Venter is developing a “digital
biological converter” device that can transport a digital DNA file, at
the speed of light, and recreate the original lifeform in the new
location from that data. He calls it biological teleportation, but it’s
more like a cosmic fax.
Venter believes the process could be used to “print” alien life, if there is any, here on Earth.

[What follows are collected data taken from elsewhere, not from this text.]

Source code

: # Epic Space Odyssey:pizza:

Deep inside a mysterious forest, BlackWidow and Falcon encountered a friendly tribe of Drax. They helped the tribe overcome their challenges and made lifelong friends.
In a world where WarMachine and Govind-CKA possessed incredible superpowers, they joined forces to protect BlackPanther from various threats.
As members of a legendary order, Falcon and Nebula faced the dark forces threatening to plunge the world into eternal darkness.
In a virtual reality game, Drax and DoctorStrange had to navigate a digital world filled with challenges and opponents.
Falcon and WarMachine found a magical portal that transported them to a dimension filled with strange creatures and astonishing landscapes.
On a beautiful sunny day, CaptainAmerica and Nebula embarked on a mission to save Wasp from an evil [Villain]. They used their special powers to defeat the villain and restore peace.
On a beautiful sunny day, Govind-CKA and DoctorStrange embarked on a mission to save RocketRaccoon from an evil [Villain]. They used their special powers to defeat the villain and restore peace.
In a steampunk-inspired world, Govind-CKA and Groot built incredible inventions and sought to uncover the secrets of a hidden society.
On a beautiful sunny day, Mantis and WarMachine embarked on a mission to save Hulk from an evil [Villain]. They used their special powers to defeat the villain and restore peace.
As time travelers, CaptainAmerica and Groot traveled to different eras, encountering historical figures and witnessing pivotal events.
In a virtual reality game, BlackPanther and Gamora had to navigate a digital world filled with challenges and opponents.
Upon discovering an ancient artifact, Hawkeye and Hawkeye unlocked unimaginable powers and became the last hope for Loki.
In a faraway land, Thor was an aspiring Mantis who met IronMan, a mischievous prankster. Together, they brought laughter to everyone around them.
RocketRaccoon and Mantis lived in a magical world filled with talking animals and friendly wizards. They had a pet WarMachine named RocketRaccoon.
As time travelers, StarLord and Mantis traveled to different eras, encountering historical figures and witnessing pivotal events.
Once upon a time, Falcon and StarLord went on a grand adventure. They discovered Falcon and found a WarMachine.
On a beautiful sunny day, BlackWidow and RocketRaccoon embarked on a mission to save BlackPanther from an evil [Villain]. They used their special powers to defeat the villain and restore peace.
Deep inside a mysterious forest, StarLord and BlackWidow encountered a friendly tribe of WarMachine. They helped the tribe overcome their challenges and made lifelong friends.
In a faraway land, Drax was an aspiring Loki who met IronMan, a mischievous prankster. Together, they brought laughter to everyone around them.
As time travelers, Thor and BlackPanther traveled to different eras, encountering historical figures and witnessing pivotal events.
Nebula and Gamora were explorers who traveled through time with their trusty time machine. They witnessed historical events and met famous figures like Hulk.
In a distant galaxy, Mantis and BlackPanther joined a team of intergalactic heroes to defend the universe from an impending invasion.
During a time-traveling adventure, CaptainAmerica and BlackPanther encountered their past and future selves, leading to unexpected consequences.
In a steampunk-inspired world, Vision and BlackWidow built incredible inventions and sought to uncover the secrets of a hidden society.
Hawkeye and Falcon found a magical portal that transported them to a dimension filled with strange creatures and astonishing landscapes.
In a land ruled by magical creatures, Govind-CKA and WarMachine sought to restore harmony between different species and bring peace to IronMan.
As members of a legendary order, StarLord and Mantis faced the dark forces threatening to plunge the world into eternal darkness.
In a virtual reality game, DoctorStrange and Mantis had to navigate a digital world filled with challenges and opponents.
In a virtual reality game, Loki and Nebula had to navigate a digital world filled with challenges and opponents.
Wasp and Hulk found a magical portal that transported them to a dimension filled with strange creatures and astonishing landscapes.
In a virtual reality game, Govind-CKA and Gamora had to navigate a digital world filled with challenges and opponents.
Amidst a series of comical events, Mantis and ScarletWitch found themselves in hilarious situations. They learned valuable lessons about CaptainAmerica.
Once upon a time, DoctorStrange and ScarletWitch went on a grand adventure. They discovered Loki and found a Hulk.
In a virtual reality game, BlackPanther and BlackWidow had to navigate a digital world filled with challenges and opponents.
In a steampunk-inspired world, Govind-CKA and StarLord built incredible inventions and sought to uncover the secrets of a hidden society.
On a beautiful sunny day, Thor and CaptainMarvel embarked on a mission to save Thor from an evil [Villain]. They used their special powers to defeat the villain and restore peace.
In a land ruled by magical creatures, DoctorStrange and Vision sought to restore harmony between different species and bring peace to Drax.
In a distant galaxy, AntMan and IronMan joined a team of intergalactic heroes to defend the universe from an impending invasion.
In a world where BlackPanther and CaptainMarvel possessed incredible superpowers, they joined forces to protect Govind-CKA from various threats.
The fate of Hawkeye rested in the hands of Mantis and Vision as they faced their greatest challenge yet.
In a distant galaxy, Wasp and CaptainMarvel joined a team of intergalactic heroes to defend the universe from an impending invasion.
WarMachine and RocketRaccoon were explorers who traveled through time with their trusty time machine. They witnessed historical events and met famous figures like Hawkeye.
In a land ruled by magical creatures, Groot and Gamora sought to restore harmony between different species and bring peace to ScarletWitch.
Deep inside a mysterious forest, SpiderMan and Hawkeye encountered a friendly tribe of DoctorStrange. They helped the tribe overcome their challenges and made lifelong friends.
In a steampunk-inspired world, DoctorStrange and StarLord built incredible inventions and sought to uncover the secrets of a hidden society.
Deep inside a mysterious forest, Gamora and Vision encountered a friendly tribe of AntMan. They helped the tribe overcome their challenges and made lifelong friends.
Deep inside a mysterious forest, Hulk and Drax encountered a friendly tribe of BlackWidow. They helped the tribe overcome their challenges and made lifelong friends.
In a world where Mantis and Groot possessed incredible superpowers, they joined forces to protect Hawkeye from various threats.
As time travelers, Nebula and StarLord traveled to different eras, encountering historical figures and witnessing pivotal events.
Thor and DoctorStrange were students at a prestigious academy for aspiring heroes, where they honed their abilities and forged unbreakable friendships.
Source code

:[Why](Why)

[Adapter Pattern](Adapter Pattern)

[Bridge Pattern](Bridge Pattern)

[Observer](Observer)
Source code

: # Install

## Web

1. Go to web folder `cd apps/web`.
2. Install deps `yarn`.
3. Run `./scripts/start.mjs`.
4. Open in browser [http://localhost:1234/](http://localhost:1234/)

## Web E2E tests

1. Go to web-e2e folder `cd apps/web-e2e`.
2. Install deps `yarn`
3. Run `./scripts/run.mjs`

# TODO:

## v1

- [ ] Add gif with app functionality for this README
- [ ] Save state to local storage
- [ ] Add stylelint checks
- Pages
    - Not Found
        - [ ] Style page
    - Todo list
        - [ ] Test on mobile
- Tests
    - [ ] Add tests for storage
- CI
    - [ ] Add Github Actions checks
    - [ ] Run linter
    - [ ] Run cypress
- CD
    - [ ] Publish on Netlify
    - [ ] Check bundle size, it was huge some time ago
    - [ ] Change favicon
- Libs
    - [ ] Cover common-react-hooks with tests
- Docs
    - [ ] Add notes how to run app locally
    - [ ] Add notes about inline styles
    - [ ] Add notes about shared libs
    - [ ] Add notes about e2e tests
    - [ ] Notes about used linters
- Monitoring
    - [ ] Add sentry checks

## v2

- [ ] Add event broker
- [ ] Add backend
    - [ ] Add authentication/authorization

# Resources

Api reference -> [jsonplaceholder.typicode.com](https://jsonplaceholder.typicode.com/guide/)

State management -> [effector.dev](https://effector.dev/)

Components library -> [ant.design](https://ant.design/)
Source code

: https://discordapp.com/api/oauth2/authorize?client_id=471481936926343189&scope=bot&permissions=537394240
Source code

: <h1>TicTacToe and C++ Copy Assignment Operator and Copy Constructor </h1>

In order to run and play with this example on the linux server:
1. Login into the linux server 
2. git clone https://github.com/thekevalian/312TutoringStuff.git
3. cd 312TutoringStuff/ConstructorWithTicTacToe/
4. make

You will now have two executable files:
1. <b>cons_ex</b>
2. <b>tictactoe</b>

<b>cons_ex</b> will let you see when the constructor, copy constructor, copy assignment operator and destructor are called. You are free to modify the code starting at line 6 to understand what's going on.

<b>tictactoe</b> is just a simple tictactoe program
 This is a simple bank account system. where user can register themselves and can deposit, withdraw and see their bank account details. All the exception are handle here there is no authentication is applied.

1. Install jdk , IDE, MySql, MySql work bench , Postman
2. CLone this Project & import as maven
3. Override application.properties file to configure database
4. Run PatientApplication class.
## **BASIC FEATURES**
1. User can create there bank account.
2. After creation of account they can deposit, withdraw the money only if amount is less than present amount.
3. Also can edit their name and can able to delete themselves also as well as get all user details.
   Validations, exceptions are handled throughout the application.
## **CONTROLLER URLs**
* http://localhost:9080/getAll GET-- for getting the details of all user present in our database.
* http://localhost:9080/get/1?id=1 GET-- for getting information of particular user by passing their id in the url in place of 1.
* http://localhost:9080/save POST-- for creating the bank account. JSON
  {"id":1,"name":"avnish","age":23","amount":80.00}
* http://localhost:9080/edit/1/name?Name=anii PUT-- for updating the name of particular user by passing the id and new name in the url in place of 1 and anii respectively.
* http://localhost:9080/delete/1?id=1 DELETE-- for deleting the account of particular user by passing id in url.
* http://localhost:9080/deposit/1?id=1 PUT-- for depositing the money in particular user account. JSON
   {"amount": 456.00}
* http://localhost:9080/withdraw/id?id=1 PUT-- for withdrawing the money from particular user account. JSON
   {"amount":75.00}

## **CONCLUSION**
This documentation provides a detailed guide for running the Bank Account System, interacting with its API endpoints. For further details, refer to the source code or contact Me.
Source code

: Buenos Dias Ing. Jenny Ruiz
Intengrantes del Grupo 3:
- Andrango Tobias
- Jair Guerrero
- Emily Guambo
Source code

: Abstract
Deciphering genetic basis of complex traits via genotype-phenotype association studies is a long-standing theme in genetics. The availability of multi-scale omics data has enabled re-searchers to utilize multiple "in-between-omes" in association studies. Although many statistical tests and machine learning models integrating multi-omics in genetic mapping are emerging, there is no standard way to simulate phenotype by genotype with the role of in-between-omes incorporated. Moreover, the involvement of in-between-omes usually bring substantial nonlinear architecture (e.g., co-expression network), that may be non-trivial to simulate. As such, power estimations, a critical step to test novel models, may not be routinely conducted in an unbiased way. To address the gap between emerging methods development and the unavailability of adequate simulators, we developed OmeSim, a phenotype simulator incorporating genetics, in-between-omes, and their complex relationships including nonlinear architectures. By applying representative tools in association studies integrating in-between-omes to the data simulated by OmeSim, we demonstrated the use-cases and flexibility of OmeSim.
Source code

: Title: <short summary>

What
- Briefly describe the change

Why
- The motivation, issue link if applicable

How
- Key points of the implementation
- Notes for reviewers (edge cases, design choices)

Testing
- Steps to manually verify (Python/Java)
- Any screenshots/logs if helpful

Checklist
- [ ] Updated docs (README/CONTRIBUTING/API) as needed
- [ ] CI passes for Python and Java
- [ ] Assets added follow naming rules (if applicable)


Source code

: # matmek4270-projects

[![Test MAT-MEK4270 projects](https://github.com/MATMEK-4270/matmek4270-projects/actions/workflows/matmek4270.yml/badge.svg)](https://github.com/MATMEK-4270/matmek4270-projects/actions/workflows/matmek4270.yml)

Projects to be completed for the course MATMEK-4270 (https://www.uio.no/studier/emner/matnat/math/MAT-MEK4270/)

If, say, the Mars rover discovers microbes on the planet, it could beam
back digital copies of the genomes to sequence here on Earth. There's a
prototype already, which unsurprisingly has attracted the support of
NASA and DARPA.
So
if we believe it's possible to print a Martian organism on Earth, could
it work the other way around? At this point, Venter’s experiment is
only tackling life-printing at the individual gene level, but
single-celled organisms like bacteria are next in line. “More complex creatures,” the New York Times reported, “earthly or Martian, will probably never be possible.”
Probably
not. But in Ruvkun’s view, this method of “human” space exploration is
worth thinking about, if for no other reason than it’s the least
unlikely of all the unlikely schemes to colonize the cosmos.
If
we're going to talk about interplanetary settlements anyway, we might
as well discuss the strategies that aren't definitely scientifically
impossible, he reasoned. We know which laws of physics are standing in
the way of transporting people lightyears through the universe, but
there aren't obvious laws of nature preventing us from sending
DNA-encoded organisms to propagate the species on other planets.
"This
is completely speculative," Steltzner said at the end of our interview.
"But it doesn't require you moving faster than the speed of light, and
it doesn’t require infinite amounts of energy.”